Problem description: Among the entries below, extract exactly the lines that run from the one with "What is the" through the one with "# Level of Evidence", both ends included.

------------------------------------

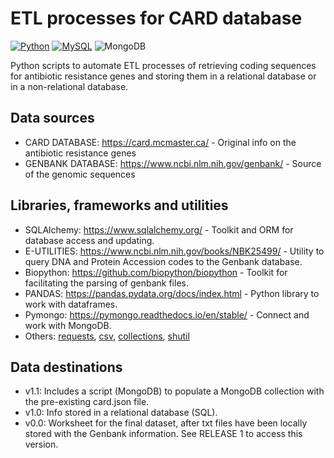 # ETL processes for CARD database

[![Python](https://img.shields.io/badge/python-3.10-blue.svg)](https://www.python.org/) [![MySQL](https://img.shields.io/badge/MYSQL-blue)](https://www.mysql.com/) ![MongoDB](https://img.shields.io/badge/MongoDB-green.svg)

Python scripts to automate ETL processes of retrieving coding sequences for antibiotic resistance genes and storing them in a relational database or in a non-relational database.

## Data sources

* CARD DATABASE: https://card.mcmaster.ca/ - Original info on the antibiotic resistance genes
* GENBANK DATABASE: https://www.ncbi.nlm.nih.gov/genbank/ - Source of the genomic sequences

## Libraries, frameworks and utilities

* SQLAlchemy: https://www.sqlalchemy.org/ - Toolkit and ORM for database access and updating.
* E-UTILITIES: https://www.ncbi.nlm.nih.gov/books/NBK25499/ - Utility to query DNA and Protein Accession codes to the Genbank database.
* Biopython: https://github.com/biopython/biopython - Toolkit for facilitating the parsing of genbank files.
* PANDAS: https://pandas.pydata.org/docs/index.html - Python library to work with dataframes.
* Pymongo: https://pymongo.readthedocs.io/en/stable/ - Connect and work with MongoDB.
* Others: [requests](https://pypi.org/project/requests/), [csv](https://pypi.org/project/python-csv/), [collections](https://docs.python.org/3/library/collections.html), [shutil](https://docs.python.org/3/library/shutil.html)

## Data destinations

* v1.1: Includes a script (MongoDB) to populate a MongoDB collection with the pre-existing card.json file. 
* v1.0: Info stored in a relational database (SQL).
* v0.0: Worksheet for the final dataset, after txt files have been locally stored with the Genbank information. See RELEASE 1 to access this version.

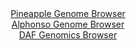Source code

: <div id="Pineapple_Genome_Browser" align="center">
  <a href="https://igv.org/app/?sessionURL=blob:zZJfa9swFMW_i6BlA8e2_Lc2hJGk6dam69ZmjreWYhRZdtTIkivJSdOQ7z4tbOxlheZhY6AH6XKle87RbwtWRCoqOEiBZ8PQhhBYQC3EeoqalpEr1BAF0goxRSwgSUUk4ZiAdAsqpDTKbi7NzYXWrUodh.q21yBeC1v5NmrQs.BorWwsGmckGENzIZEWUjlDiVbCofWqtyZz1La2me3boVMijRzE2oXgSjgt4XWxNu8Vv0pFTbhoSNF0TNO9gMLoMRpLu0LvBvl0gDFRakI252V_MDkfzPxxdvs.Gt1mnz7kWZQfT2nNke4k6T9P82SsPsKrKa9wc_qlGz0OvXw0OZH1kX96PH5qqSSqD2N4EoSBG_smGMpL8vQ_eTaLHuj7rMyW42AcTi5K2OZ83jyg2eWRN7xgsyPvDL_gfWcBJnBnWAB4IeMUupbvRlboRb0fW3hiuW5iEpKCgvTu3gJaIrw07XdboDetIQYo8tjt4bGAkCWRIO0lrhvDJPHCIA7cJIE7aws6yf5evGfZTRK73sDzoqKiTBucy0LxVtmIc3uFK7t.PjBPvL7scoyq01nMyhm.bpbLQFxrkfnBH7MMjH8zev.FxuhrFP0T8l4jxNbzQ3ET0yoaLj.fj_zJ10ZNbh8SzDaRIS25.jZ4MaDDwqmEbJA2_aZijj95WyFJEdemsKKKzimjepObHMUapNDzDbYACyYMh0DW8zeu5VowdN_.xtPf3e..Aw--">Pineapple Genome Browser</a>
</div>
<div id="Alphonso_Genome_Browser" align="center">
  <a href="https://igv.org/app/?sessionURL=blob:zZNRb5swFIX_i6VWm0TAQICAFE3QNW2XNqvKkmypKuSAIW6NTWwHmkT57_OqTXtZpeZh0yQ_2Fe27znHn_egxUISzkAEHNP2TNsGBpAr3qWobiieoBpLEJWISmwAgUssMMsxiPagRFKh6d21PrlSqpGRZRHV9GrEKm5K10Q12nGGOmnmvLbOOKVoyQVSXEgrEajlFqnaXoeXqGlM3ds1PatAClmINivOJLcazKqs0_dlv0pZhRmvcVZvqCIvAjKtR2sszBJ9iOdpnOdYyjHeXhXDeHwVz9zz6eLCP1tMP1_Op_78NCUVQ2oj8NDbcddzT5zR.kvj97e7cdD5E5E_Xs8WF_GJ._H0_LkhAsuhHdiDvteHfl9HQ1iBn_8n13qQI53TgTNzkrjtbulogi5PnEScrZ.fzhc7e_vtFecHA1CebzQLIF.JILKh4ULf8By_92NqDwwIQ52P4ARE9w8GUALlT3r7_R6obaOJARKvNy_wGICLAgsQ9UIIAzsMHa8f9GEY2gdjDzaC_r1wR9O7MIBO7Dh.VhKqNM5FJlkjTcSY2ealWe2OTDOFIk5auA5Gieiub2LU3qaDidN9KgavUqRbvzygNvoWRf.Eu7cIMdXyWNi8tNB_zE3KcPL16XHrJSxdQ1oENys7vfpjQJ62e1w4JRc1Unq_rujlT95aJAhiShdaIsmSUKK2c50j70BkO67GFuSccs0hENXyHTSgYXvw_W883cPD4Ts-">Alphonso Genome Browser</a>
</div>


<div id="DAF_Genomics_Browser" align="center">
  <a href="https://ink-blot.github.io/?sessionURL=blob:tZFra9swFIb_iyD9ZDu2fKsNYbhb06Tt2tHghLmUcGYfx.5sS5XkJWnIf5_wOgYbZQw6kITEubyvznMg31DImnUkJtRyfMtxiEFkxbYLaHmDN9CiJHEJjUSDCCxRYJcjiQ.kBKkgvbvWlZVSXMbjcQGlucGOtXUuLelawE3JelWhTjWpBS08sw620spZq5MVjKHhFeskG0Oeo5SmPebYbdZb0MfP2Hpoieu2b1Q9qK61CW2ssErQbuuuwN1fjPwHZb3qd8lqkQz1V7ifF5Pkap4s3fM0uwjeZ.ntbJUGq5NFvelA9QInn9qE2d3HbRDMzuB2NqJTP80uR_SMYzF9liP3w8n5jtcC5cQJnVPPd6MoIkeDNCzvNQaSV8KJHc8I6alBPc98ubp.oOcgWE3i.weDKAH5V51.fyBqzzUsIvGpH7gZhIkCBYnNyLZDJ4qo74WeHUXO0TiQXjRvTHOa3kWhTRNKA.sLtFq_rJthhFroz.Bbofyts97_igrwaUkzzi8_P9Y3F_OwyCJ7SR.9_e41TAZ59VslEy0oHfrxfIECjVZrsVO_qLjHh.N3">DAF Genomics Browser</a>
</div>
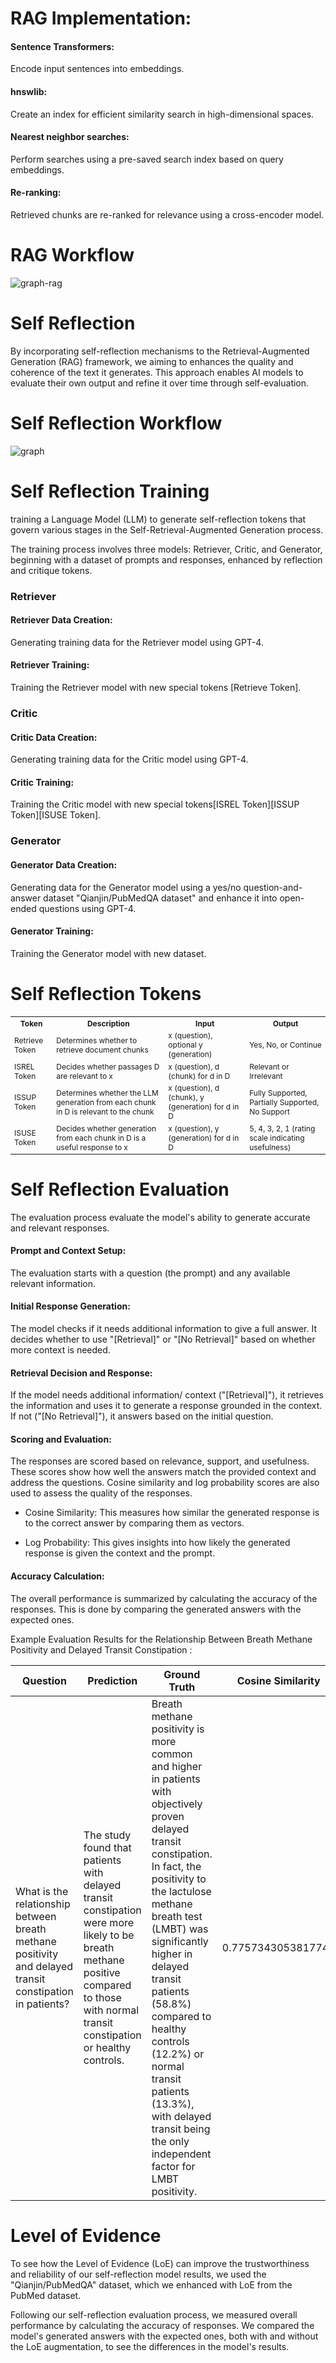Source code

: # RAG Implementation:

<h4>Sentence Transformers:</h4>
Encode input sentences into embeddings.
<h4>hnswlib:</h4>
Create an index for efficient similarity search in high-dimensional spaces.
<h4>Nearest neighbor searches:</h4>
Perform searches using a pre-saved search index based on query embeddings.
<h4>Re-ranking:</h4>
Retrieved chunks are re-ranked for relevance using a cross-encoder model.

# RAG Workflow
![graph-rag](assets/RAG.png)

# Self Reflection
By incorporating self-reflection mechanisms to the Retrieval-Augmented Generation (RAG) framework, we aiming to enhances the quality and coherence of the text it generates. This approach enables AI models to evaluate their own output and refine it over time through self-evaluation. 

# Self Reflection Workflow
![graph](assets/graph.svg)

# Self Reflection Training

training a Language Model (LLM) to generate self-reflection tokens that govern various stages in the Self-Retrieval-Augmented Generation process.

The training process involves three models: Retriever, Critic, and Generator, beginning with a dataset of prompts and responses, enhanced by reflection and critique tokens.

<h3>Retriever</h3>
<h4>Retriever Data Creation:</h4> Generating training data for the Retriever model using GPT-4.
<h4>Retriever Training:</h4> Training the Retriever model with new special tokens [Retrieve Token].

<h3>Critic</h3>
<h4>Critic Data Creation:</h4> Generating training data for the Critic model using GPT-4.
<h4>Critic Training:</h4> Training the Critic model with new special tokens[ISREL Token][ISSUP Token][ISUSE Token].

<h3>Generator</h3>
<h4>Generator Data Creation:</h4> Generating data for the Generator model using a yes/no question-and-answer dataset "Qianjin/PubMedQA dataset" and enhance it into open-ended questions using GPT-4.
<h4>Generator Training:</h4> Training the Generator model with new dataset.

# Self Reflection Tokens

<table style="font-size:12px;">
  <tr>
    <th>Token</th>
    <th>Description</th>
    <th>Input</th>
    <th>Output</th>
  </tr>
  <tr>
    <td>Retrieve Token</td>
    <td>Determines whether to retrieve document chunks</td>
    <td>x (question), optional y (generation)</td>
    <td>Yes, No, or Continue</td>
  </tr>
  <tr>
    <td>ISREL Token</td>
    <td>Decides whether passages D are relevant to x</td>
    <td>x (question), d (chunk) for d in D</td>
    <td>Relevant or Irrelevant</td>
  </tr>
  <tr>
    <td>ISSUP Token</td>
    <td>Determines whether the LLM generation from each chunk in D is relevant to the chunk</td>
    <td>x (question), d (chunk), y (generation) for d in D</td>
    <td>Fully Supported, Partially Supported, No Support</td>
  </tr>
  <tr>
    <td>ISUSE Token</td>
    <td>Decides whether generation from each chunk in D is a useful response to x</td>
    <td>x (question), y (generation) for d in D</td>
    <td>5, 4, 3, 2, 1 (rating scale indicating usefulness)</td>
  </tr>
</table>

# Self Reflection Evaluation

The evaluation process evaluate the model's ability to generate accurate and relevant responses.

<h4>Prompt and Context Setup:</h4> The evaluation starts with a question (the prompt) and any available relevant information.

<h4>Initial Response Generation:</h4> The model checks if it needs additional information to give a full answer. It decides whether to use "[Retrieval]" or "[No Retrieval]" based on whether more context is needed.

<h4>Retrieval Decision and Response:</h4> If the model needs additional information/ context ("[Retrieval]"), it retrieves the information and uses it to generate a response grounded in the context. If not ("[No Retrieval]"), it answers based on the initial question.

<h4>Scoring and Evaluation:</h4> The responses are scored based on relevance, support, and usefulness. These scores show how well the answers match the provided context and address the questions. Cosine similarity and log probability scores are also used to assess the quality of the responses.

 - Cosine Similarity: This measures how similar the generated response is to the correct answer by comparing them as vectors.

 - Log Probability: This gives insights into how likely the generated response is given the context and the prompt.

<h4>Accuracy Calculation:</h4>The overall performance is summarized by calculating the accuracy of the responses. This is done by comparing the generated answers with the expected ones.

Example Evaluation Results for the Relationship Between Breath Methane Positivity and Delayed Transit Constipation :

| Question                                                                                                  | Prediction                                                                                               | Ground Truth                                                                                                                                                       | Cosine Similarity        |
|----------------------------------------------------------------------------------------------------------|----------------------------------------------------------------------------------------------------------|--------------------------------------------------------------------------------------------------------------------------------------------------------------------|--------------------------|
| What is the relationship between breath methane positivity and delayed transit constipation in patients? | The study found that patients with delayed transit constipation were more likely to be breath methane positive compared to those with normal transit constipation or healthy controls. | Breath methane positivity is more common and higher in patients with objectively proven delayed transit constipation. In fact, the positivity to the lactulose methane breath test (LMBT) was significantly higher in delayed transit patients (58.8%) compared to healthy controls (12.2%) or normal transit patients (13.3%), with delayed transit being the only independent factor for LMBT positivity. | 0.7757343053817749       |



# Level of Evidence 
To see how the Level of Evidence (LoE) can improve the trustworthiness and reliability of our self-reflection model results, we used the "Qianjin/PubMedQA" dataset, which we enhanced with LoE from the PubMed dataset.

Following our self-reflection evaluation process, we measured overall performance by calculating the accuracy of responses. We compared the model's generated answers with the expected ones, both with and without the LoE augmentation, to see the differences in the model's results.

------------------------------------

Output:
| What is the relationship between breath methane positivity and delayed transit constipation in patients? | The study found that patients with delayed transit constipation were more likely to be breath methane positive compared to those with normal transit constipation or healthy controls. | Breath methane positivity is more common and higher in patients with objectively proven delayed transit constipation. In fact, the positivity to the lactulose methane breath test (LMBT) was significantly higher in delayed transit patients (58.8%) compared to healthy controls (12.2%) or normal transit patients (13.3%), with delayed transit being the only independent factor for LMBT positivity. | 0.7757343053817749       |



# Level of Evidence 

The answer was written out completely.